**Task requirements**
Look through the lines below; wherever the word "gwipconfig" appears, copy that line.
________________
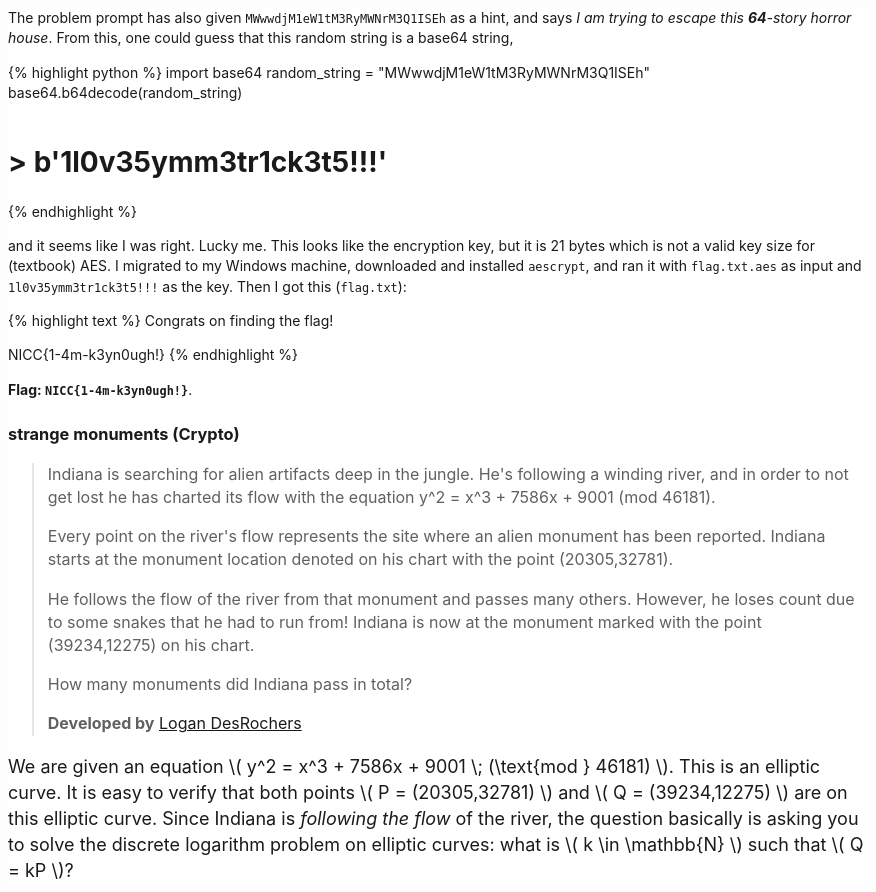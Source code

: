 <p>The problem prompt has also given <code>MWwwdjM1eW1tM3RyMWNrM3Q1ISEh</code> as a hint, and says <i>I am trying to escape this <b>64</b>-story horror house</i>. From this, one could guess that this random string is a base64 string,</p>

{% highlight python %}
import base64
random_string = "MWwwdjM1eW1tM3RyMWNrM3Q1ISEh"
base64.b64decode(random_string)

# > b'1l0v35ymm3tr1ck3t5!!!'
{% endhighlight %}

<p>and it seems like I was right. Lucky me. This looks like the encryption key, but it is 21 bytes which is not a valid key size for (textbook) AES. I migrated to my Windows machine, downloaded and installed <code>aescrypt</code>, and ran it with <code>flag.txt.aes</code> as input and <code>1l0v35ymm3tr1ck3t5!!!</code> as the key. Then I got this (<code>flag.txt</code>):</p> 

{% highlight text %}
Congrats on finding the flag!

NICC{1-4m-k3yn0ugh!}
{% endhighlight %}

<p><b>Flag: <code>NICC{1-4m-k3yn0ugh!}</code></b>.</p>

</font>

### strange monuments (Crypto)

<blockquote><font size="3">
<p>Indiana is searching for alien artifacts deep in the jungle. He's following a winding river, and in order to not get lost he has charted its flow with the equation y^2 = x^3 + 7586x + 9001 (mod 46181).</p>

<p>Every point on the river's flow represents the site where an alien monument has been reported. Indiana starts at the monument location denoted on his chart with the point (20305,32781).</p>

<p>He follows the flow of the river from that monument and passes many others. However, he loses count due to some snakes that he had to run from! Indiana is now at the monument marked with the point (39234,12275) on his chart.</p>

<p>How many monuments did Indiana pass in total?</p>

<p><b>Developed by</b> <a href="https://github.com/thatLoganGuy">Logan DesRochers</a></p>

</font></blockquote>

<font size="4">

<p>We are given an equation
\( y^2 = x^3 + 7586x + 9001 \; (\text{mod } 46181) \). This is an elliptic curve. It is easy to verify that both points \( P = (20305,32781) \) and \( Q = (39234,12275) \) are on this elliptic curve. Since Indiana is <i>following the flow</i> of the river, the question basically is asking you to solve the discrete logarithm problem on elliptic curves: what is \( k \in \mathbb{N} \) such that \( Q = kP \)?
</p>
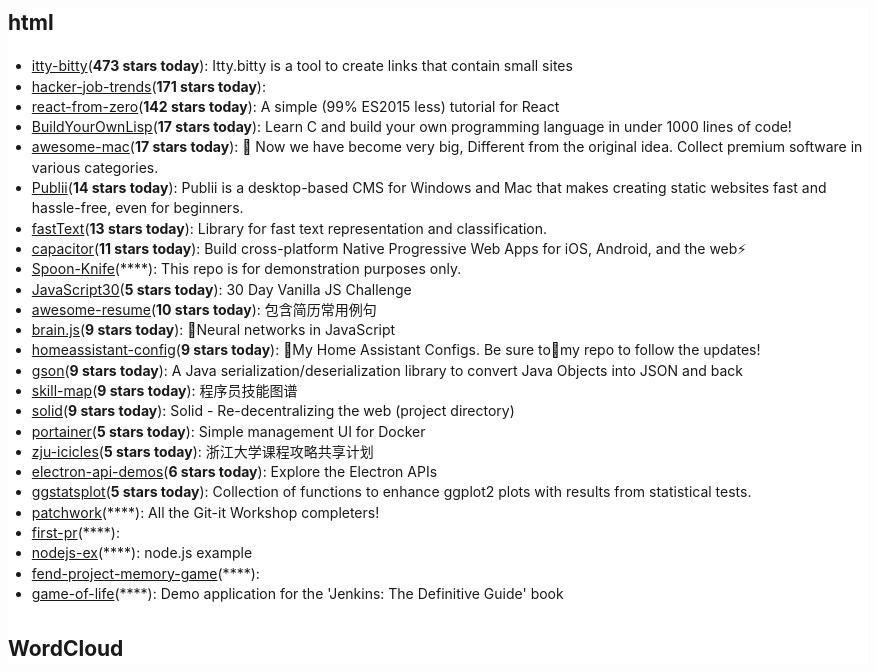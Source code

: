 ## html
* [itty-bitty](https://github.com/alcor/itty-bitty)(**473 stars today**): Itty.bitty is a tool to create links that contain small sites
* [hacker-job-trends](https://github.com/timqian/hacker-job-trends)(**171 stars today**): 
* [react-from-zero](https://github.com/kay-is/react-from-zero)(**142 stars today**): A simple (99% ES2015 less) tutorial for React
* [BuildYourOwnLisp](https://github.com/orangeduck/BuildYourOwnLisp)(**17 stars today**): Learn C and build your own programming language in under 1000 lines of code!
* [awesome-mac](https://github.com/jaywcjlove/awesome-mac)(**17 stars today**):  Now we have become very big, Different from the original idea. Collect premium software in various categories.
* [Publii](https://github.com/GetPublii/Publii)(**14 stars today**): Publii is a desktop-based CMS for Windows and Mac that makes creating static websites fast and hassle-free, even for beginners.
* [fastText](https://github.com/facebookresearch/fastText)(**13 stars today**): Library for fast text representation and classification.
* [capacitor](https://github.com/ionic-team/capacitor)(**11 stars today**): Build cross-platform Native Progressive Web Apps for iOS, Android, and the web⚡️
* [Spoon-Knife](https://github.com/octocat/Spoon-Knife)(****): This repo is for demonstration purposes only.
* [JavaScript30](https://github.com/wesbos/JavaScript30)(**5 stars today**): 30 Day Vanilla JS Challenge
* [awesome-resume](https://github.com/resumejob/awesome-resume)(**10 stars today**): 包含简历常用例句
* [brain.js](https://github.com/BrainJS/brain.js)(**9 stars today**): 🤖Neural networks in JavaScript
* [homeassistant-config](https://github.com/arsaboo/homeassistant-config)(**9 stars today**): 🏡My Home Assistant Configs. Be sure to🌟my repo to follow the updates!
* [gson](https://github.com/google/gson)(**9 stars today**): A Java serialization/deserialization library to convert Java Objects into JSON and back
* [skill-map](https://github.com/TeamStuQ/skill-map)(**9 stars today**): 程序员技能图谱
* [solid](https://github.com/solid/solid)(**9 stars today**): Solid - Re-decentralizing the web (project directory)
* [portainer](https://github.com/portainer/portainer)(**5 stars today**): Simple management UI for Docker
* [zju-icicles](https://github.com/QSCTech/zju-icicles)(**5 stars today**): 浙江大学课程攻略共享计划
* [electron-api-demos](https://github.com/electron/electron-api-demos)(**6 stars today**): Explore the Electron APIs
* [ggstatsplot](https://github.com/IndrajeetPatil/ggstatsplot)(**5 stars today**): Collection of functions to enhance ggplot2 plots with results from statistical tests.
* [patchwork](https://github.com/jlord/patchwork)(****): All the Git-it Workshop completers!
* [first-pr](https://github.com/github-book/first-pr)(****): 
* [nodejs-ex](https://github.com/sclorg/nodejs-ex)(****): node.js example
* [fend-project-memory-game](https://github.com/udacity/fend-project-memory-game)(****): 
* [game-of-life](https://github.com/wakaleo/game-of-life)(****): Demo application for the 'Jenkins: The Definitive Guide' book

## WordCloud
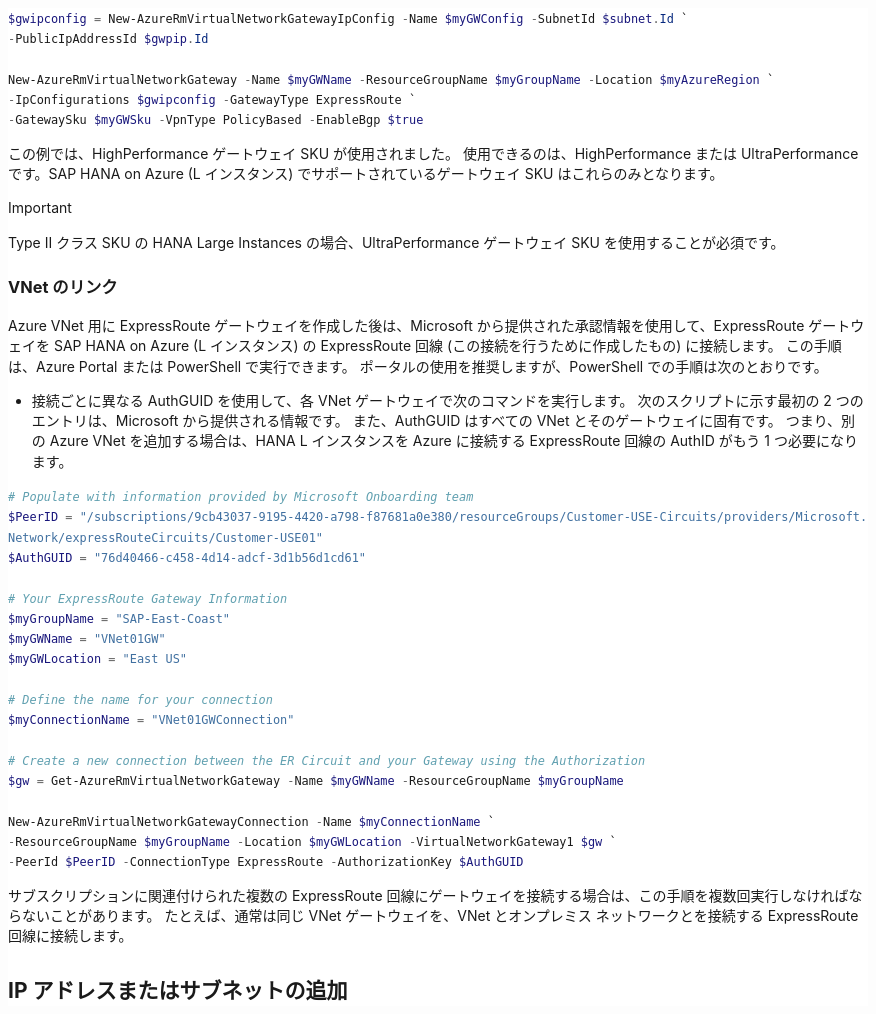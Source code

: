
 ```PowerShell
$gwipconfig = New-AzureRmVirtualNetworkGatewayIpConfig -Name $myGWConfig -SubnetId $subnet.Id `
-PublicIpAddressId $gwpip.Id

New-AzureRmVirtualNetworkGateway -Name $myGWName -ResourceGroupName $myGroupName -Location $myAzureRegion `
-IpConfigurations $gwipconfig -GatewayType ExpressRoute `
-GatewaySku $myGWSku -VpnType PolicyBased -EnableBgp $true
```

この例では、HighPerformance ゲートウェイ SKU が使用されました。 使用できるのは、HighPerformance または UltraPerformance です。SAP HANA on Azure (L インスタンス) でサポートされているゲートウェイ SKU はこれらのみとなります。

> [!IMPORTANT]
> Type II クラス SKU の HANA Large Instances の場合、UltraPerformance ゲートウェイ SKU を使用することが必須です。

### <a name="linking-vnets"></a>VNet のリンク

Azure VNet 用に ExpressRoute ゲートウェイを作成した後は、Microsoft から提供された承認情報を使用して、ExpressRoute ゲートウェイを SAP HANA on Azure (L インスタンス) の ExpressRoute 回線 (この接続を行うために作成したもの) に接続します。 この手順は、Azure Portal または PowerShell で実行できます。 ポータルの使用を推奨しますが、PowerShell での手順は次のとおりです。 

- 接続ごとに異なる AuthGUID を使用して、各 VNet ゲートウェイで次のコマンドを実行します。 次のスクリプトに示す最初の 2 つのエントリは、Microsoft から提供される情報です。 また、AuthGUID はすべての VNet とそのゲートウェイに固有です。 つまり、別の Azure VNet を追加する場合は、HANA L インスタンスを Azure に接続する ExpressRoute 回線の AuthID がもう 1 つ必要になります。 

```PowerShell
# Populate with information provided by Microsoft Onboarding team
$PeerID = "/subscriptions/9cb43037-9195-4420-a798-f87681a0e380/resourceGroups/Customer-USE-Circuits/providers/Microsoft.Network/expressRouteCircuits/Customer-USE01"
$AuthGUID = "76d40466-c458-4d14-adcf-3d1b56d1cd61"

# Your ExpressRoute Gateway Information
$myGroupName = "SAP-East-Coast"
$myGWName = "VNet01GW"
$myGWLocation = "East US"

# Define the name for your connection
$myConnectionName = "VNet01GWConnection"

# Create a new connection between the ER Circuit and your Gateway using the Authorization
$gw = Get-AzureRmVirtualNetworkGateway -Name $myGWName -ResourceGroupName $myGroupName
    
New-AzureRmVirtualNetworkGatewayConnection -Name $myConnectionName `
-ResourceGroupName $myGroupName -Location $myGWLocation -VirtualNetworkGateway1 $gw `
-PeerId $PeerID -ConnectionType ExpressRoute -AuthorizationKey $AuthGUID
```

サブスクリプションに関連付けられた複数の ExpressRoute 回線にゲートウェイを接続する場合は、この手順を複数回実行しなければならないことがあります。 たとえば、通常は同じ VNet ゲートウェイを、VNet とオンプレミス ネットワークとを接続する ExpressRoute 回線に接続します。

## <a name="adding-more-ip-addresses-or-subnets"></a>IP アドレスまたはサブネットの追加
________________
**Output for this task**
$gwipconfig = New-AzureRmVirtualNetworkGatewayIpConfig -Name $myGWConfig -SubnetId $subnet.Id `
-IpConfigurations $gwipconfig -GatewayType ExpressRoute `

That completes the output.